Jobs Act, una ripresina pavida e anemica
La dinamica dell’occupazione, secondo l’ultima rilevazione sulle forze di lavoro Istat, chiude pavidamente il 2015. Nell’arco dei dodici mesi il numero di occupati è cresciuto complessivamente di un esiguo 109 mila unità.
Da un lato, la ripresina dell’occupazione pare restituire al lavoro italiano il suo carattere duale in termini di genere: a beneficiarne sono infatti solo gli uomini (+132 mila) contro una riduzione del numero di lavoratrici di -23 mila unità.

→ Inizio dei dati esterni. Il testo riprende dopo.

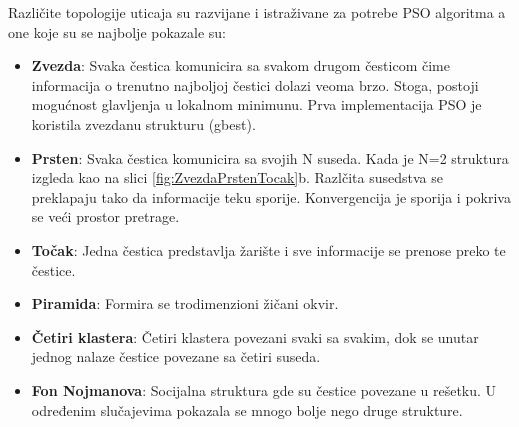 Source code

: \documentclass[a4paper]{article}
\begin{document}
Različite topologije uticaja su razvijane i istraživane za potrebe PSO algoritma a one koje su se najbolje pokazale su:
\begin{itemize}
    \item \textbf{Zvezda}: Svaka čestica komunicira sa svakom drugom česticom čime informacija o trenutno najboljoj čestici dolazi veoma brzo. Stoga, postoji mogućnost glavljenja u lokalnom minimunu. Prva implementacija PSO je koristila zvezdanu strukturu (gbest).
    \item \textbf{Prsten}: Svaka čestica komunicira sa svojih N suseda. Kada je N=2 struktura izgleda kao na slici \ref{fig:ZvezdaPrstenTocak}b. Razlčita susedstva se preklapaju tako da informacije teku sporije. Konvergencija je sporija i pokriva se veći prostor pretrage.
    \item \textbf{Točak}: Jedna čestica predstavlja žarište i sve informacije se prenose preko te čestice.
    \item \textbf{Piramida}: Formira se trodimenzioni žičani okvir.
    \item \textbf{Četiri klastera}: Četiri klastera povezani svaki sa svakim, dok se unutar jednog nalaze čestice povezane sa četiri suseda.
    \item \textbf{Fon Nojmanova}: Socijalna struktura gde su čestice povezane u rešetku. U određenim slučajevima pokazala se mnogo bolje nego druge strukture.
\end{itemize}
\end{document}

Dall’altro lato, i dati dell’Istituto di Statistica rivelano che la coorte, tra i 25 e i 49 anni, che dovrebbe essere protagonista del mercato del lavoro continua a rimanere esclusa: la perdita di occupati per questa classe di età è pari a 121,000 unità, accompagnata da un aumento netto degli inattivi (+71 mila). Sono invece 189,000 gli occupati in più over 50 e 40 mila quelli under 25. Se ancora, il tasso di disoccupazione si è ridotto nell’anno, attestandosi a dicembre all’11.4%, il numero di disoccupati (2,898,885) non pare dare tregua all’ottimismo del governo. Chissà se il presidente della Bce, Mario Draghi, nel chiedere «riforme strutturali efficaci per sostenere la ripresa ciclica» avesse o meno in mente la scarsa efficacia del tanto acclamato JobsAct.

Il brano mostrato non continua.